# What you are asked to do
Wherever "experience" turns up in a line of the entries below, that line counts. Say how many such lines there are, with no other words.

### Listed entries

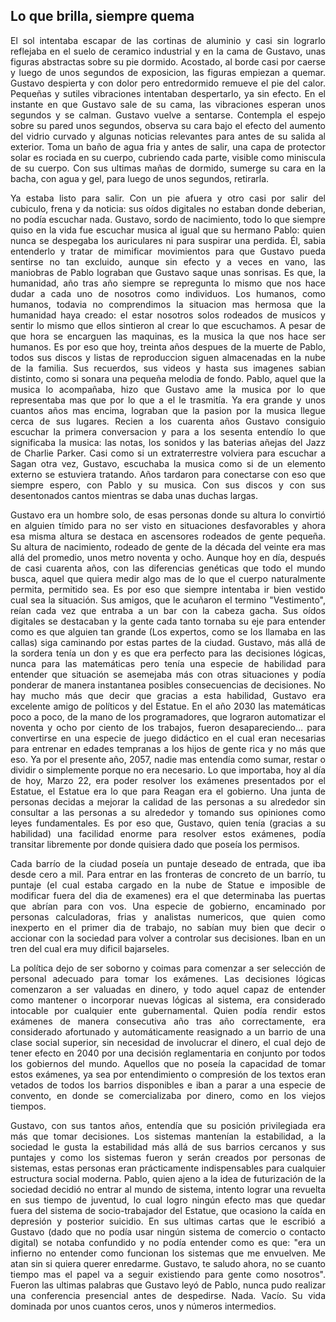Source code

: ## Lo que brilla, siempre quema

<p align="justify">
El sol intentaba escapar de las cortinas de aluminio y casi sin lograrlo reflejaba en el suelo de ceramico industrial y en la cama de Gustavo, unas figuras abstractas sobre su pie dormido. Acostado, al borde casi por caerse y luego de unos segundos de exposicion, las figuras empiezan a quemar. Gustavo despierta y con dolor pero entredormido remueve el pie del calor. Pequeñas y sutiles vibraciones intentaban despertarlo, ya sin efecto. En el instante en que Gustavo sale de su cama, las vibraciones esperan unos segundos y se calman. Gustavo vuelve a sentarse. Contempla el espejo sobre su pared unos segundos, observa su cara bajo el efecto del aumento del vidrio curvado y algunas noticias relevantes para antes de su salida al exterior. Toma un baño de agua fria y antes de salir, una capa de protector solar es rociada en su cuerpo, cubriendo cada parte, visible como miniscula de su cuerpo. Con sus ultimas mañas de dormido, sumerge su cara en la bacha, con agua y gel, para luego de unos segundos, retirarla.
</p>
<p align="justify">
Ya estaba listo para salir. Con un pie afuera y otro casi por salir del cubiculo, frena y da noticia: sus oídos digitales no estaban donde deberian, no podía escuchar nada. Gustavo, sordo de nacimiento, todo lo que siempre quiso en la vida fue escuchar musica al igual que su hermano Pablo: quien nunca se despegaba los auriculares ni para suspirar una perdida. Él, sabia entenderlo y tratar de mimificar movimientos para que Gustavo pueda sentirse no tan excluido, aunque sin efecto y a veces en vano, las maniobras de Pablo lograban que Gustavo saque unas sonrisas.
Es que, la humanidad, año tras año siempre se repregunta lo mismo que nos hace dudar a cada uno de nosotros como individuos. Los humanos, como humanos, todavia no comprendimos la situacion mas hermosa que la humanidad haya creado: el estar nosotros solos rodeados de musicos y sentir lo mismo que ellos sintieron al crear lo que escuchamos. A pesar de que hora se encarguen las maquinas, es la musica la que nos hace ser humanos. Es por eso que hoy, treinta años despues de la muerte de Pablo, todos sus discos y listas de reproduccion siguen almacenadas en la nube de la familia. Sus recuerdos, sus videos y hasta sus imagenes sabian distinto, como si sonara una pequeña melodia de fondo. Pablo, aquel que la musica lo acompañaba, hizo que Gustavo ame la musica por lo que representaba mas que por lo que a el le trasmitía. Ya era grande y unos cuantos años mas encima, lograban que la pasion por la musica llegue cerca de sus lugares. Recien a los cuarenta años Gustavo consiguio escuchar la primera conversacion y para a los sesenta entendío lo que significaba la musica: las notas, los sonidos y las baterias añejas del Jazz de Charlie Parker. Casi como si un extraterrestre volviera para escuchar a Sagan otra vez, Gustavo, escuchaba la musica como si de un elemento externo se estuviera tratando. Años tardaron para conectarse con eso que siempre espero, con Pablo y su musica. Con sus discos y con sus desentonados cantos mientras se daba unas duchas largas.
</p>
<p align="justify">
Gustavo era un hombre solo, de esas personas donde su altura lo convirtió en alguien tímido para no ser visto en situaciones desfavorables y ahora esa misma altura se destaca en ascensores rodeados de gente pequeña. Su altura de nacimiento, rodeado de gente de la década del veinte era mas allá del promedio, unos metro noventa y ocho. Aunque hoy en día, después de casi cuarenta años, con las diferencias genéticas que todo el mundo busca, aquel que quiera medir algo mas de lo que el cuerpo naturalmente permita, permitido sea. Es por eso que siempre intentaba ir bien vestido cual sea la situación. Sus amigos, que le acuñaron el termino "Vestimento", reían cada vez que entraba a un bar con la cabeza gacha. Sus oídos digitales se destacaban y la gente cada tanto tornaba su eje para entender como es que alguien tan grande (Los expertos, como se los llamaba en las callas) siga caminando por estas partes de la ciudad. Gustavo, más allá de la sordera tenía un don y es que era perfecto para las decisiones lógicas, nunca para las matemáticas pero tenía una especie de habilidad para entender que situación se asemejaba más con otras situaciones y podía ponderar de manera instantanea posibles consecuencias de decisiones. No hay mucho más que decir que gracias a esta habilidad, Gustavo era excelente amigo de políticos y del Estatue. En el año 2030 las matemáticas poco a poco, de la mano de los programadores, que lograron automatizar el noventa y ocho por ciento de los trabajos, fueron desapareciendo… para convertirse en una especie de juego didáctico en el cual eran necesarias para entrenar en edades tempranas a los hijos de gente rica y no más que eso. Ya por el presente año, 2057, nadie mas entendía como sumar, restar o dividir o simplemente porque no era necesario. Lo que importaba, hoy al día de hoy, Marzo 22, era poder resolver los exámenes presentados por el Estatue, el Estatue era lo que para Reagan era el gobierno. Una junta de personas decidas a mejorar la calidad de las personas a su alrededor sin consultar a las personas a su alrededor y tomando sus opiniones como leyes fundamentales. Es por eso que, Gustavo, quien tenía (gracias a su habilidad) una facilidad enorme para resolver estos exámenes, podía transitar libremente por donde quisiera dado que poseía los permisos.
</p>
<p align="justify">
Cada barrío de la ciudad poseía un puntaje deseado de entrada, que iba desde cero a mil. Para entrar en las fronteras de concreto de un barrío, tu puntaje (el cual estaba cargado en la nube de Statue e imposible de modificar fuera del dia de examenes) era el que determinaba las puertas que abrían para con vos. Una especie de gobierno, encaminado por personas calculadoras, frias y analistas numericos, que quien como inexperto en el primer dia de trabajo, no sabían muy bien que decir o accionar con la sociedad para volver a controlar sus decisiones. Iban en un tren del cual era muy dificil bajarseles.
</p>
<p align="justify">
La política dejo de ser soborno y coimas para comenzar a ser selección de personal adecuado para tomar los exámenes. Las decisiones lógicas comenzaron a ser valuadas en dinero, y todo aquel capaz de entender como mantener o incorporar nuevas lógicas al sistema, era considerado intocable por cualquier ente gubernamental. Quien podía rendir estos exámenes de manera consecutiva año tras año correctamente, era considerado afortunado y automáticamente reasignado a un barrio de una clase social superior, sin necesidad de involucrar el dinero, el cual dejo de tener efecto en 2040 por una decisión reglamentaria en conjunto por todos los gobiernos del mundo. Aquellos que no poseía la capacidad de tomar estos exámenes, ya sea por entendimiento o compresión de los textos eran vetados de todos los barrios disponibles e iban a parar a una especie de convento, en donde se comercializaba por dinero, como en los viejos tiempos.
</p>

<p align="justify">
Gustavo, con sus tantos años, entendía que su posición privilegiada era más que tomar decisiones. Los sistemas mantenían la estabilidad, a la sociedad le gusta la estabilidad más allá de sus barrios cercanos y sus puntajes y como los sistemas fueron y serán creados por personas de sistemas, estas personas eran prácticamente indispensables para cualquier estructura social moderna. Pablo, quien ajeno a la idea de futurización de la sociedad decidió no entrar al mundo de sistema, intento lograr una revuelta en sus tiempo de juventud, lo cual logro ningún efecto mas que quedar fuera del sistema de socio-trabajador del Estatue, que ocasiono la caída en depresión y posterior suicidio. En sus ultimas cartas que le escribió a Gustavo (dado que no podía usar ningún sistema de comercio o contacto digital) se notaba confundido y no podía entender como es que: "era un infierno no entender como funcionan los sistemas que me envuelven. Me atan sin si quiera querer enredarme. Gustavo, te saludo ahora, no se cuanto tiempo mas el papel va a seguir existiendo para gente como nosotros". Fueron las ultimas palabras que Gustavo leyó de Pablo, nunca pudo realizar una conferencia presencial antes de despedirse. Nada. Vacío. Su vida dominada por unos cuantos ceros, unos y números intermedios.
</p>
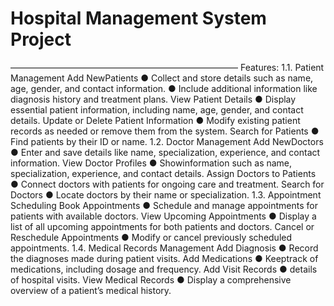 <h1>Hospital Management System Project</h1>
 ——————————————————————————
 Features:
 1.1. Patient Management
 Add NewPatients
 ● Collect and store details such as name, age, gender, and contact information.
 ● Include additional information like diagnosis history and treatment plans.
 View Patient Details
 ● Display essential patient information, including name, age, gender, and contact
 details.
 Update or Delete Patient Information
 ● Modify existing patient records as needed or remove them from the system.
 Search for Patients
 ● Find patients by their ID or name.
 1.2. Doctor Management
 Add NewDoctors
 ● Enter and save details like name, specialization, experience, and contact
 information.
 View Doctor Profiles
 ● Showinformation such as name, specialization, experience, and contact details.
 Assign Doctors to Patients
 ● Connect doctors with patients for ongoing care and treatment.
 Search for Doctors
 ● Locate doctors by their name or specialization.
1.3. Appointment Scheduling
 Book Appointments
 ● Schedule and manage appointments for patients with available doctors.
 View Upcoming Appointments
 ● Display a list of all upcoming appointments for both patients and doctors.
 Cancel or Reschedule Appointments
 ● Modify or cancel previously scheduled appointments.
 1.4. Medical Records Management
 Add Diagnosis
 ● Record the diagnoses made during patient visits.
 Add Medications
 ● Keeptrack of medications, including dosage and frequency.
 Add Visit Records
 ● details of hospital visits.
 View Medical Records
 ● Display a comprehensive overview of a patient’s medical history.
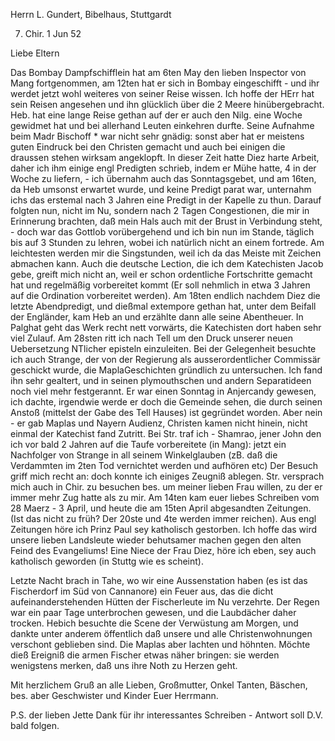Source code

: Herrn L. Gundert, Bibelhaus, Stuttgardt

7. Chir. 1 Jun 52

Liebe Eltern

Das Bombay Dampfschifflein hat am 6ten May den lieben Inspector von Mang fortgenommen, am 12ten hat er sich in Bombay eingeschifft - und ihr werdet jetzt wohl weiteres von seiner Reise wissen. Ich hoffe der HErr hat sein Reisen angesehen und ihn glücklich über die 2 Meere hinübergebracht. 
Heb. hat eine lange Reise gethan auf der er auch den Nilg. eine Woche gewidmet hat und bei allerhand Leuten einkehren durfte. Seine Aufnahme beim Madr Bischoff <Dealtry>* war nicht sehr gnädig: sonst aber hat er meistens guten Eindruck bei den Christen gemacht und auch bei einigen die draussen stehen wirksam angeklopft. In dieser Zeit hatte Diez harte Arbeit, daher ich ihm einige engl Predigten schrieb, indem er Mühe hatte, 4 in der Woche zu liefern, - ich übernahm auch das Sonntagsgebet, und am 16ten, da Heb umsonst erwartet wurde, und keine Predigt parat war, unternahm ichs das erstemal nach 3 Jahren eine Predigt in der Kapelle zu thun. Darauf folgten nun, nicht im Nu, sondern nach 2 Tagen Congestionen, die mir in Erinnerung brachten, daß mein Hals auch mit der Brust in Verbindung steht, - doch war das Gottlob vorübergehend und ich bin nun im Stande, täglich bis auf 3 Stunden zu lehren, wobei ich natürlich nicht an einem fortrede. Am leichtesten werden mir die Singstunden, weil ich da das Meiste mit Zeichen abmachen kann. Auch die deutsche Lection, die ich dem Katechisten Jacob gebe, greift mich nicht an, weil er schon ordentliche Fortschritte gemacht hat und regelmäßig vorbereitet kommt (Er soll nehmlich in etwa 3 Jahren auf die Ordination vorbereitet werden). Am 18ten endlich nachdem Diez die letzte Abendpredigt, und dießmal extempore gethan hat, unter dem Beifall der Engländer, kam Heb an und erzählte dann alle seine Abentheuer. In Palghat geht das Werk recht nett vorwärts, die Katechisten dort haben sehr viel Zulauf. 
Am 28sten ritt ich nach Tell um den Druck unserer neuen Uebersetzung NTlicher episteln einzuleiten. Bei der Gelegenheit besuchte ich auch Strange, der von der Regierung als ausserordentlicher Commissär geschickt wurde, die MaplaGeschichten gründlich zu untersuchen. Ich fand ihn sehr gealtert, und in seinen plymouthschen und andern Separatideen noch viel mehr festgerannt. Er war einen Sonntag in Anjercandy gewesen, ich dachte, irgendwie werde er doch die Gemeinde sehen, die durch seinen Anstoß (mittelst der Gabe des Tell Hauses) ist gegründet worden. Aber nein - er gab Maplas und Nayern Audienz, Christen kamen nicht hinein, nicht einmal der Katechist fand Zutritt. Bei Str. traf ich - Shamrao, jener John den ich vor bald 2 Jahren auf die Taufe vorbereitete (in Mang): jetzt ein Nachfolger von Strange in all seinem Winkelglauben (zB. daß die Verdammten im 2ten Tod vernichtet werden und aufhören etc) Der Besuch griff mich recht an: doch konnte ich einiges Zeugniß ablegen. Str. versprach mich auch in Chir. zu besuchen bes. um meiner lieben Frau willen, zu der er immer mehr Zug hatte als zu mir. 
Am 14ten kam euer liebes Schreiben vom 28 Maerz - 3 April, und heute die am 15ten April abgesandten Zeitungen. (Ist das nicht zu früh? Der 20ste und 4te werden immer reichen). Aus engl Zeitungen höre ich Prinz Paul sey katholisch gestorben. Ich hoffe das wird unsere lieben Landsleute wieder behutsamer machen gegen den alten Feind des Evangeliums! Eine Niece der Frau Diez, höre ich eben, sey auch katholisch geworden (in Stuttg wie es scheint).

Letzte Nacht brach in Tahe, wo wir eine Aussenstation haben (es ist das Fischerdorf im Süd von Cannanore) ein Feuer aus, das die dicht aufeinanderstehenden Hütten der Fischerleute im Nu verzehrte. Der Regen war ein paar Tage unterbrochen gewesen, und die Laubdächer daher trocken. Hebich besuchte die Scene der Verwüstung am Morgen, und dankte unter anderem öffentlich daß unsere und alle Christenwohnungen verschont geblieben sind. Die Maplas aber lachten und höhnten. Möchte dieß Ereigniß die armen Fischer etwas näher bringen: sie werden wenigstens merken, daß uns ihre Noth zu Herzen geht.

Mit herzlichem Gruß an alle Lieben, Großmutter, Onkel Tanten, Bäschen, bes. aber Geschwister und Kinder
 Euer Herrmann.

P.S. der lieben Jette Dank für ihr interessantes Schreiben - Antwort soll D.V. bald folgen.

######

# Solved problem
2